Yemen's Saleh backs peaceful power transfer, early polls
Yemeni President Ali Abdullah Saleh called on Sunday for early presidential and parliamentary elections that would lead to a peaceful transfer of power in the country, dpa reported.
He also renewed his commitment to a Gulf-brokered deal aimed at ending the unrest that has left more than 650 people dead since February.
"We repeat our commitment to the Gulf initiative, to implement it as it is, and for it to be signed by the Vice President Abd Rabu Mansur Hadi," Saleh said in a televised address marking the 49th anniversary of the September 26 revolution, when Yemen was proclaimed a republic.
He said elections would be held after the agreement, brokered by the Gulf Cooperation Council (GCC), was signed.
Last week, Saleh mandated Hadi to talk with the Joint Meeting Parties, a group of opposition parties who joined forces against the government.
Saleh had previously refused repeatedly to sign the deal, which would ensure him immunity against prosecution.

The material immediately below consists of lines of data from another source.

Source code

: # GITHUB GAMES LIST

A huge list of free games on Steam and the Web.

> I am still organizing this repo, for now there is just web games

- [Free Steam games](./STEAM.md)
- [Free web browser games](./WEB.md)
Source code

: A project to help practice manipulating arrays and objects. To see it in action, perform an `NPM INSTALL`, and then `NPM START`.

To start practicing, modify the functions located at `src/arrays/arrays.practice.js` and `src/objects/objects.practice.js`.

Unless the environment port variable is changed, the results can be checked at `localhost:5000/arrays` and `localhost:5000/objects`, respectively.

Protesters have been calling for him to be put on trial for the death of protesters.
The pact also calls for Saleh to step down within a month once he signs it, with presidential elections to be held two months later.
Saleh's call for dialogue came hours after at least six people were killed in renewed violence between his forces, protesters and opposition tribesmen in Yemen's largest two cities.
"This bloodbath will not get you power," Saleh said, addressing his opponents.
The president thanked the United States and Saudi Arabia for their support and cooperation with Yemen in the struggle against "terrorist elements," referring to his opponents as criminals and terrorists.
On Friday, Saleh returned to Sana'a after more than three months in Saudi Arabia recovering from an attack on his presidential palace.
"Only God knows - but you also know - who was behind that criminal attack," Saleh said addressing his people.
On Sunday, Saudi King Abdullah bin Abdel Aziz called for the implementation of the GCC pact.
"I believe that the Gulf initiative remains the one capable of providing a way out of the Yemeni crisis," he said in the Saudi capital Riyadh.
Three people were killed in Sana'a when forces loyal to Saleh attacked anti-government protesters and residential areas that announced loyalty to the opposition Yemeni Democracy Movement, according to the global rights group Avaaz.
Earlier in the day, three people were also killed in clashes between government troops and tribal forces opposing Saleh in Taiz, Yemen's second biggest city.
Yemen's elite Republican Guard forces, blamed by the opposition for attacks on anti-government protesters, is commanded by Saleh's son Ahmed.
At least 40 Yemenis were killed Saturday in Yemen's violence, according to local medical and human rights sources.
UN Security Council members late Saturday expressed "grave concern" at the deteriorating situation in Yemen and called for an end to violence.
Millions of Yemenis have taken to the streets since February this year, demanding an end to Saleh's 33-year rule, which started in July 1978.